First, Paul signaled that he wants to be friendly with the crypto-crowd by announcing that his campaign will accept Bitcoin donations of up to $100 per person, making him the first presidential candidate to accept the darkweb's favorite currency. "The novelty of the payment method is likely to help Mr. Paul highlight his edgy appeal to other libertarians, tech-savvy voters, young people and others who favor Bitcoin," wrote the New York Times. (Accepting Bitcoin is a great start, but a true crypto-candidate would also create a PGP key to allow supporters to send encrypted e-mails to his campaign.)
In addition, Paul has some unique items in his official campaign store. As in Hillary Clinton's campaign store, there are candidate-branded t-shirts, coffee mugs, and iPhone covers. But as noted by Ars Technica, Paul's store has an "NSA spy cam blocker" for sale, its description noting that "that little front facing camera on your laptop or tablet can be a window for the world to see you - whether you know it or not!" Paul is, of course, famously anti-surveillance, and his announcement this week included a promise to "immediately end" unconstitutional surveillance of American citizens, including, presumably, through their laptops' webcams.

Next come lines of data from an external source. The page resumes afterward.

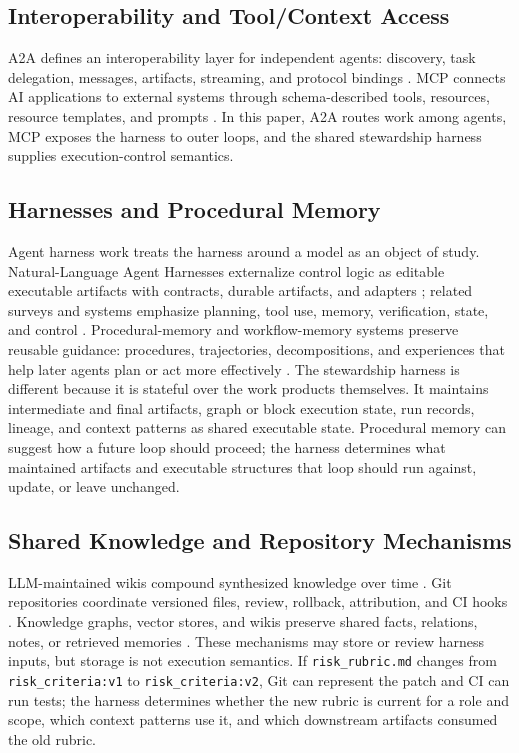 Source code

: \documentclass{article}
\begin{document}
\subsection{Interoperability and Tool/Context Access}

A2A defines an interoperability layer for independent agents: discovery, task delegation, messages, artifacts, streaming, and protocol bindings \cite{a2a2026spec}. MCP connects AI applications to external systems through schema-described tools, resources, resource templates, and prompts \cite{mcp2025intro,mcp2025tools,mcp2025resources,mcp2025prompts}. In this paper, A2A routes work among agents, MCP exposes the harness to outer loops, and the shared stewardship harness supplies execution-control semantics.

\subsection{Harnesses and Procedural Memory}

Agent harness work treats the harness around a model as an object of study. Natural-Language Agent Harnesses externalize control logic as editable executable artifacts with contracts, durable artifacts, and adapters \cite{pan2026nlah}; related surveys and systems emphasize planning, tool use, memory, verification, state, and control \cite{ning2026codeharness,lou2026autoharness,zhang2025harness}. Procedural-memory and workflow-memory systems preserve reusable guidance: procedures, trajectories, decompositions, and experiences that help later agents plan or act more effectively \cite{wang2024awm,fang2025memp,fan2024workflowllm,han2025legomem,yan2025memoryr1,borro2026memori}. The stewardship harness is different because it is stateful over the work products themselves. It maintains intermediate and final artifacts, graph or block execution state, run records, lineage, and context patterns as shared executable state. Procedural memory can suggest how a future loop should proceed; the harness determines what maintained artifacts and executable structures that loop should run against, update, or leave unchanged.

\subsection{Shared Knowledge and Repository Mechanisms}

LLM-maintained wikis compound synthesized knowledge over time \cite{karpathy2026llmwiki,wen2026knowledgecompounding}. Git repositories coordinate versioned files, review, rollback, attribution, and CI hooks \cite{chacon2014progit}. Knowledge graphs, vector stores, and wikis preserve shared facts, relations, notes, or retrieved memories \cite{hogan2021knowledgegraphs}. These mechanisms may store or review harness inputs, but storage is not execution semantics. If \texttt{risk\_rubric.md} changes from \texttt{risk\_criteria:v1} to \texttt{risk\_criteria:v2}, Git can represent the patch and CI can run tests; the harness determines whether the new rubric is current for a role and scope, which context patterns use it, and which downstream artifacts consumed the old rubric.
\end{document}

In addition to embracing Bitcoin, Paul also checked the drone box. The techno-cool crowd endorses recreational drones, but does not like military Predators flying overseas. In his campaign store, Paul is selling a "Don't Drone Me, Bro" t-shirt, signaling his feelings on the issue. Paul says it memorializes a supporter shouting the excellently-timed phrase during a speech he gave in 2013. The National Journal called it "a nod to the millennial generation" as Paul "capitalizes on his cool."
If Paul wants to complete his techno-libertarian pandering, he just needs to release some 3-D printing instructions for lawn signs, make a campaign appearance on a seastead, and set up a second online store that's only accessible using Tor.